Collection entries
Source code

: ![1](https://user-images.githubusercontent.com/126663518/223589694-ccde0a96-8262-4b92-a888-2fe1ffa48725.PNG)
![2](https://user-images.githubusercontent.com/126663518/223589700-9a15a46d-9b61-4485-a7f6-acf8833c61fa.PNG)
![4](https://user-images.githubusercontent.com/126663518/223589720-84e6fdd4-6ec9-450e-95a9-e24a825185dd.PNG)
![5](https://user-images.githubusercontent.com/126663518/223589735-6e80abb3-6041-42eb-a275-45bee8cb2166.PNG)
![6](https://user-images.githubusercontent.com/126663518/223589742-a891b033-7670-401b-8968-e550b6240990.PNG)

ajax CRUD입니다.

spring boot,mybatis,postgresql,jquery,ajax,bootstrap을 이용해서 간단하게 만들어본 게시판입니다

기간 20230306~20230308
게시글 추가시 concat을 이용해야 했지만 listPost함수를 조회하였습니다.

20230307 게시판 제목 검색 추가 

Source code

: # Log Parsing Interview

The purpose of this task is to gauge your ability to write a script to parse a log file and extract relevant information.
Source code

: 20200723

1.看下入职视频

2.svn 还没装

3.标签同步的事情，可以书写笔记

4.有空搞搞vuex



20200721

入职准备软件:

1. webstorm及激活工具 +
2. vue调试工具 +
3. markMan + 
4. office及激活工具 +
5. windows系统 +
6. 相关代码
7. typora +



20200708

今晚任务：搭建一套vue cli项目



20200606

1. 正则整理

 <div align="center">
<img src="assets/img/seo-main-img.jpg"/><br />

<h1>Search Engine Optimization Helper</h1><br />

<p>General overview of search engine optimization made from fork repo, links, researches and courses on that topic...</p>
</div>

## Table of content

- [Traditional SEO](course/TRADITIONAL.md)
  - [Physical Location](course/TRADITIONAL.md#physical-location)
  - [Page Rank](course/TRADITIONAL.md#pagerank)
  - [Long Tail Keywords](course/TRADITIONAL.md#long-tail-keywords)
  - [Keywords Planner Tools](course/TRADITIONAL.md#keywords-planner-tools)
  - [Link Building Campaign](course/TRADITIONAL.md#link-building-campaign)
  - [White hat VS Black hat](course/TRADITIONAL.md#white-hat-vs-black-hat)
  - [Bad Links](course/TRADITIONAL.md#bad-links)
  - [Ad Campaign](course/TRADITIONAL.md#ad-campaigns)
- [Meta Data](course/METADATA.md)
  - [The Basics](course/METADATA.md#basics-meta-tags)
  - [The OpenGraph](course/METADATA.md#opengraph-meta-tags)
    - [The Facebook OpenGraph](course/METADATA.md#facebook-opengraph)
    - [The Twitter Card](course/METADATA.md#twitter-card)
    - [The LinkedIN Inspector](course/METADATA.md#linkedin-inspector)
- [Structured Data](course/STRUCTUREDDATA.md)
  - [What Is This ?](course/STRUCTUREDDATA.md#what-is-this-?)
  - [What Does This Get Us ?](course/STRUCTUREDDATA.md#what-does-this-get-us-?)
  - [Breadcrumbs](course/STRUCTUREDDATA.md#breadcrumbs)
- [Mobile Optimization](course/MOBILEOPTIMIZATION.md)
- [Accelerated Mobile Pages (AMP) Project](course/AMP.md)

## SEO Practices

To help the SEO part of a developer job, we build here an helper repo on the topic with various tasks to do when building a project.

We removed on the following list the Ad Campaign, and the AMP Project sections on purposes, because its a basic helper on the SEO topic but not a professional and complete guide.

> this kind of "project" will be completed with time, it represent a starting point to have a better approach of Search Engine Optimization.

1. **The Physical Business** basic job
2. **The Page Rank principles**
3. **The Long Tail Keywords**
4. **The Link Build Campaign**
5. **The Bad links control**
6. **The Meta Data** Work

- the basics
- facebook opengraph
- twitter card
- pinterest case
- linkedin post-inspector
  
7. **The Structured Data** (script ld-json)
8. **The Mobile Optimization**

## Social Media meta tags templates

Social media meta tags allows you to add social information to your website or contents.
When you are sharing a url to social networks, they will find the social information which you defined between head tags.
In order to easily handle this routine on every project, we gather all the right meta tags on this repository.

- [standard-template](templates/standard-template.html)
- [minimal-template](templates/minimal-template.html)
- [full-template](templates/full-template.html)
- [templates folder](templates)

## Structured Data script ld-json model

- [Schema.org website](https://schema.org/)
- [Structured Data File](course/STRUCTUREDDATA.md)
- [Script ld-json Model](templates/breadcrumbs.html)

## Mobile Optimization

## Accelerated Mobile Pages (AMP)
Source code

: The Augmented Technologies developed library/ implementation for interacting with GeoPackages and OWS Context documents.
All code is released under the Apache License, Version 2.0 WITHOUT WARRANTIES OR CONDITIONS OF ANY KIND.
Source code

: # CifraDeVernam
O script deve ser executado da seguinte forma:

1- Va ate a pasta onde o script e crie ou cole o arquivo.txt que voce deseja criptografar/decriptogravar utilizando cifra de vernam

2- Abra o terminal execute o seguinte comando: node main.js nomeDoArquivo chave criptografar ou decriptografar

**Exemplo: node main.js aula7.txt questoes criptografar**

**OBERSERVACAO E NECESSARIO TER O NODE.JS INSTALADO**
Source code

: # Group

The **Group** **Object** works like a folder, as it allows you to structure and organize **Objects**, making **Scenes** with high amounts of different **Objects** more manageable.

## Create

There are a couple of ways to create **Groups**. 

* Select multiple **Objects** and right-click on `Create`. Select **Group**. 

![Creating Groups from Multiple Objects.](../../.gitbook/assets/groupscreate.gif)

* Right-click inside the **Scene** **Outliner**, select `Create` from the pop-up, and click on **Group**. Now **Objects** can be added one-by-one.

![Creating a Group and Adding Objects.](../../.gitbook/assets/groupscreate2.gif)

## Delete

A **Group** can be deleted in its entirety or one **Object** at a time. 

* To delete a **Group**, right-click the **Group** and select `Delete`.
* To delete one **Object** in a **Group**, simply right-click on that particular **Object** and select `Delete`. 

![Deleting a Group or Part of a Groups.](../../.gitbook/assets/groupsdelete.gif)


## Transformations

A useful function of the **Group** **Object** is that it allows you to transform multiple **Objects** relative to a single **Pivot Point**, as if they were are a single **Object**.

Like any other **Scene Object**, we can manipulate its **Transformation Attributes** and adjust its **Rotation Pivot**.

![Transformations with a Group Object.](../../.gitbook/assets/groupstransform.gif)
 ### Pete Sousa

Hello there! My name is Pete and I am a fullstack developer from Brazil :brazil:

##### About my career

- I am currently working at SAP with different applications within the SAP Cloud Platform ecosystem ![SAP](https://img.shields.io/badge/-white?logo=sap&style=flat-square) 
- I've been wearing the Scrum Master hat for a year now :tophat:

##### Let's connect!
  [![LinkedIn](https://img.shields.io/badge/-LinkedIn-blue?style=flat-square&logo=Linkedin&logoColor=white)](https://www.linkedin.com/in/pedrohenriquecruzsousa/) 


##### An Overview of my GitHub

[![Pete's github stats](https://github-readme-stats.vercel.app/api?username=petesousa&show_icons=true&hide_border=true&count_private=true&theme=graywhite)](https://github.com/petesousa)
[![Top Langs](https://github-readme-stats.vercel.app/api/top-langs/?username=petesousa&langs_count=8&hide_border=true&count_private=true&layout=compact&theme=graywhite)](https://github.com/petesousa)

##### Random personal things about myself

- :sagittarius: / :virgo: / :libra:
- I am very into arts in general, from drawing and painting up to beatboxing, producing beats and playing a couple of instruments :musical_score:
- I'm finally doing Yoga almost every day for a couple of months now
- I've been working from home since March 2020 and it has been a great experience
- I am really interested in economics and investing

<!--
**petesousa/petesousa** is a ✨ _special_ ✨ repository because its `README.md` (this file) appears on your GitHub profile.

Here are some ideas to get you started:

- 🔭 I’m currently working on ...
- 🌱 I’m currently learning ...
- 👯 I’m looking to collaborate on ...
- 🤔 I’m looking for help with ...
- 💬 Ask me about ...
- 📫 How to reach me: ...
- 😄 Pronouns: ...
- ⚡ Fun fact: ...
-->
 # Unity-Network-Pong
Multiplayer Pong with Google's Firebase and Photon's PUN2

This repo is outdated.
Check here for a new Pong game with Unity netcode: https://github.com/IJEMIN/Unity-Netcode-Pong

Work task
Copy the stretch of the records above that runs from the line with "## Structured Data script ld-json model" through the line with "Select multiple **Objects**". Both end lines belong in the copy, and nothing else does.

Reply
## Structured Data script ld-json model

- [Schema.org website](https://schema.org/)
- [Structured Data File](course/STRUCTUREDDATA.md)
- [Script ld-json Model](templates/breadcrumbs.html)

## Mobile Optimization

## Accelerated Mobile Pages (AMP)
Source code

: The Augmented Technologies developed library/ implementation for interacting with GeoPackages and OWS Context documents.
All code is released under the Apache License, Version 2.0 WITHOUT WARRANTIES OR CONDITIONS OF ANY KIND.
Source code

: # CifraDeVernam
O script deve ser executado da seguinte forma:

1- Va ate a pasta onde o script e crie ou cole o arquivo.txt que voce deseja criptografar/decriptogravar utilizando cifra de vernam

2- Abra o terminal execute o seguinte comando: node main.js nomeDoArquivo chave criptografar ou decriptografar

**Exemplo: node main.js aula7.txt questoes criptografar**

**OBERSERVACAO E NECESSARIO TER O NODE.JS INSTALADO**
Source code

: # Group

The **Group** **Object** works like a folder, as it allows you to structure and organize **Objects**, making **Scenes** with high amounts of different **Objects** more manageable.

## Create

There are a couple of ways to create **Groups**. 

* Select multiple **Objects** and right-click on `Create`. Select **Group**. 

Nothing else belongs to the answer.